Apologies for putting these questions, just dont want to spend quite a few hundred pounds and realise i've done it esra backwards...

Cheers
 
johngccfc said:
RAID 6 has five disks. Four of them act as a three disk set which is like RAID 5 with a literally a redundant spare that does nothing until one disk fails and then it springs to life and joins the set. This is a slow as RAID 5 but gives you tolerance of two faulty disks.
That's not how raid 6 works. You have described raid 5+ 1 hot spare. With raid 6 the fifth drive is running all the time and contains an extra copy of the parity information.
When using a hot spare when a drive fails you are in a critical state where if any other drive fails you will get data loss. That's the problem with raid 5 as if you have data on he system which is read very rarely you might have another drive with unreable sectors which you don't know about but if a drive fails and it rebuilds onto a spare it will find that unreadable area and be unable to rebuild the array. You would have yo copy everything off and reinitilise and then copy everything back! A lot of that can be avoided using automated bad block scanning at regular intervals but raid 6 is still more reliable especially as he raid array starts containing more discs where the likely hood of multiple failures increases.
 
I thought this was complicated and reading the last few posts I can see that it is.

I had started heading back to the idea of a server and adding a tape drive for backup purposes (possibly a DVD initially) due to cost.

Even with £100 cashback before end of the month the HP n40l needs software and HDD it adds up! but the qnap option isn't that cheap either. Scouring ebay hoping for a "bargin".

Thanks for all the answers
 
There are problems with tape as well. Hope do you know the backups good? How many people test a tape or do they just rely on the fact that the backup app 'says' it is ok? How reliable is that tape once you store it? Is it in the right conditions?

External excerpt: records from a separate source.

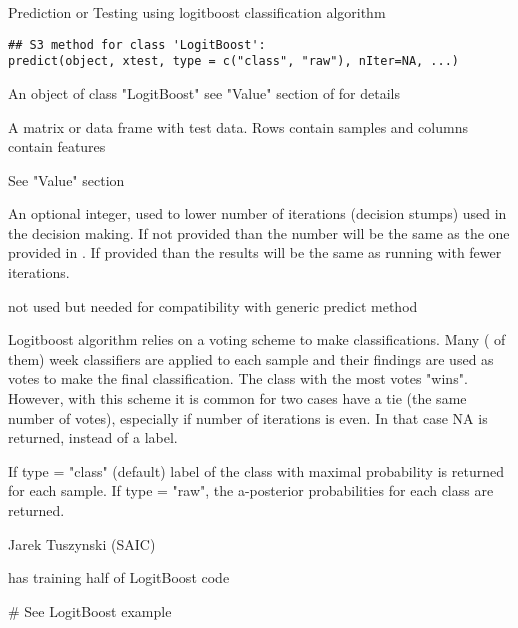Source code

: \begin{Description}\relax
Prediction or Testing using logitboost classification algorithm
\end{Description}
\begin{Usage}
\begin{verbatim}## S3 method for class 'LogitBoost':
predict(object, xtest, type = c("class", "raw"), nIter=NA, ...)\end{verbatim}
\end{Usage}
\begin{Arguments}
\begin{ldescription}
\item[\code{object}] An object of class "LogitBoost" see "Value" section of 
 for details
\item[\code{xtest}] A matrix or data frame with test data. Rows contain samples 
and columns contain features
\item[\code{type}] See "Value" section
\item[\code{nIter}] An optional integer, used to lower number of iterations 
(decision stumps) used in the decision making. If not provided than the 
number will be the same as the one provided in . 
If provided than the results will be the same as running 
 with fewer iterations. 
\item[\code{...}] not used but needed for compatibility with generic predict 
method
\end{ldescription}
\end{Arguments}
\begin{Details}\relax
Logitboost algorithm relies on a voting scheme to make classifications. Many
( of them) week classifiers are applied to each sample and their
findings are used as votes to make the final classification. The class with 
the most votes "wins". However, with this scheme it is common for two cases 
have a tie (the same number of votes), especially if number of iterations is 
even. In that case NA is returned, instead of a label.
\end{Details}
\begin{Value}
If type = "class" (default) label of the class with maximal probability is 
returned for each sample. If type = "raw", the a-posterior probabilities for 
each class are returned.
\end{Value}
\begin{Author}\relax
Jarek Tuszynski (SAIC) 
\end{Author}
\begin{SeeAlso}\relax
{} has training half of LogitBoost code
\end{SeeAlso}
\begin{Examples}
\begin{ExampleCode}# See LogitBoost example\end{ExampleCode}
\end{Examples}

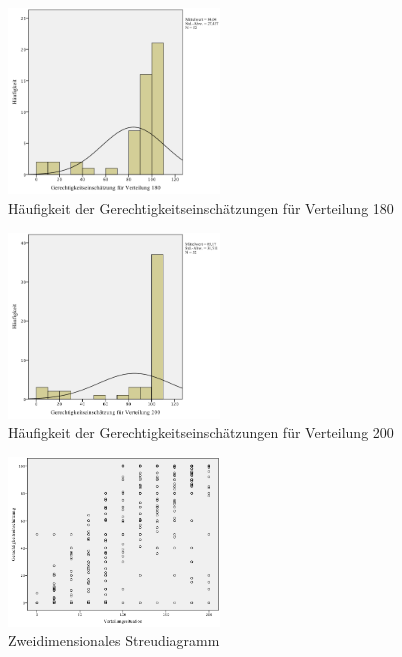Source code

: \documentclass[a4paper]{thesis}
\begin{document}
\begin{figure}[H]
\centering
\includegraphics[width=0.5\textwidth]{figures/verteil_180.png}
\caption[Häufigkeit der Gerechtigkeitseinschätzungen für Verteilung 180]{Häufigkeit der Gerechtigkeitseinschätzungen für Verteilung 180}
\end{figure}

\begin{figure}[H]
\centering
\includegraphics[width=0.5\textwidth]{figures/verteil_200.png}
\caption[Häufigkeit der Gerechtigkeitseinschätzungen für Verteilung 200]{Häufigkeit der Gerechtigkeitseinschätzungen für Verteilung 200}
\end{figure}

\begin{figure}[H]
\centering
\includegraphics[width=0.5\textwidth]{figures/streu_2d.png}
\caption[Zweidimensionales Streudiagramm]{Zweidimensionales Streudiagramm}
\end{figure}
\end{document}
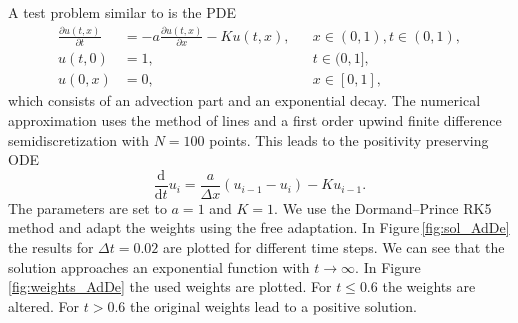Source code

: \documentclass[a4paper]{article}
\numberwithin{equation}{section}
\theoremstyle{plain}
\theoremstyle{definition}
\numberwithin{theorem}{section}
\newcommand{\1}{\mathbbm{1}}
\begin{document}
A test problem similar to \cite{shampine_non-negative_2005} is the PDE
\begin{equation}
\begin{aligned}
  \frac{\partial u(t,x)}{\partial t}
  &=
  -a \frac{\partial u(t,x)}{\partial x} - K u(t,x),
  && x \in (0, 1), t \in (0,1),
  \\
  u(t,0) &= 1,
  && t \in (0,1],
  \\
  u(0,x) &= 0,
  && x \in [0,1],
\end{aligned}
\end{equation}
which consists of an advection part and an exponential decay.
The numerical approximation uses the method of lines and a first order
upwind finite difference semidiscretization with $N = 100$ points.
This leads to the positivity preserving ODE
\begin{equation}
\frac{\mathrm d}{\mathrm d t} u_i = \frac{a}{\Delta x} \left( u_{i-1} - u_i \right) - K u_{i-1}.
\end{equation}
The parameters are set to $a=1$ and $K=1$.
We use the Dormand--Prince RK5 method and adapt the weights using the free adaptation.
In Figure\,\ref{fig:sol_AdDe} the results for $\Delta t = 0.02$ are plotted for different time steps. We can see that the solution approaches an exponential function with $t \rightarrow \infty$.
In Figure\,\ref{fig:weights_AdDe} the used weights are plotted. For $t\leq 0.6$ the weights are altered. For $t > 0.6$ the original weights lead to a positive solution.
\end{document}
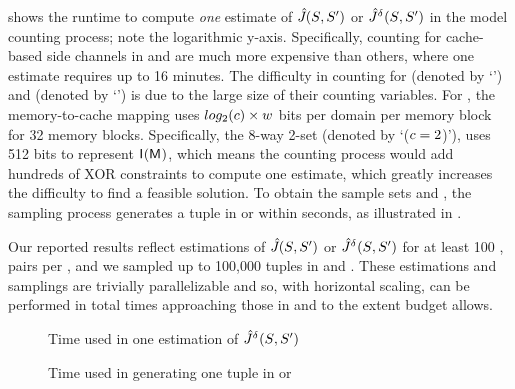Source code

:  shows the runtime to compute \textit{one}
estimate of $\hat{J}_{}(S_{},S_{}')$ or
$\hat{J}^{\delta_{\mbox{}}}_{}(S_{},S_{}')$ in the model
counting process; note the logarithmic y-axis.  Specifically, counting
for cache-based side channels in \scatterCache and  are
much more expensive than others, where one estimate requires up to 16
minutes.  The difficulty in counting for \scatterCache (denoted by
`\scatterCacheAbbr') and  (denoted by
`') is due to the large size of their counting
variables.  For \scatterCache, the memory-to-cache mapping uses
$log_2(c) \times w$ bits per domain per
memory block for 32 memory blocks. Specifically, the 8-way 2-set
\scatterCache (denoted by `\scatterCacheAbbr ($c=2$)'),
uses 512 bits to represent $\mathsf{I}_{}(\textsf{M}_{})$, which means the
counting process would add hundreds of XOR constraints to compute one
estimate, which greatly increases the difficulty to find a feasible
solution.  To obtain the sample sets \interferenceSetSamples and
\noninterferenceSetSamples, the sampling process generates a tuple in
\interferenceSetSamples or \noninterferenceSetSamples within seconds,
as illustrated in .

Our reported results reflect estimations of
$\hat{J}_{}(S_{},S_{}')$ or
$\hat{J}^{\delta_{\mbox{}}}_{}(S_{},S_{}')$ for at least
100 \secretsSet{}, \secretsSetAlt{} pairs per \secretsSetSize, and we
sampled up to 100,000 tuples in \interferenceSetSamples and
\noninterferenceSetSamples.  These estimations and samplings are
trivially parallelizable and so, with horizontal scaling, can be
performed in total times approaching those in 
and  to the extent budget allows.

\begin{figure}
\small{\resizebox{0.95\linewidth}{!}{\large}}
\caption{Time used in one estimation of
  $\hat{J}^{\delta_{\mbox{}}}_{}(S_{},S_{}')$
  \label{fig:cost:count}}
\end{figure}

\begin{figure}
\small{\resizebox{0.95\linewidth}{!}{\large}}
\caption{Time used in generating one tuple in
\noninterferenceSetSamples or
\interferenceSetSamples \label{fig:cost:sample}}
\end{figure}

Really, it boils down to what can you afford to spend? The more money, the more reliable a solution you can make.

If you are buying HDDs and you buy 2, RAID 1 is the cheapest and most reliable option. If you buy more than 2 HDDs, RAID 6 will be the most reliable but not quite as cheap as RAID 5 as it requires 1 extra drive to get the same usable capacity.

As others have ,entitled, this only looks at HDD failures - it doesn't take I to account everything from environment issues (fire, flooding etc.) to data corruption (virus, accidental deletion etc.).

As I said, how much can you afford to spend vs what are you willing to risk loosing? That is a question only you will know and there isn't really a right or wrong answer there.
 
Problem with tapes is often capacity vs physical size. That and they aren't really that cheap £/gb.

And as above always check your backup works by restoring a data set, never trust the logs.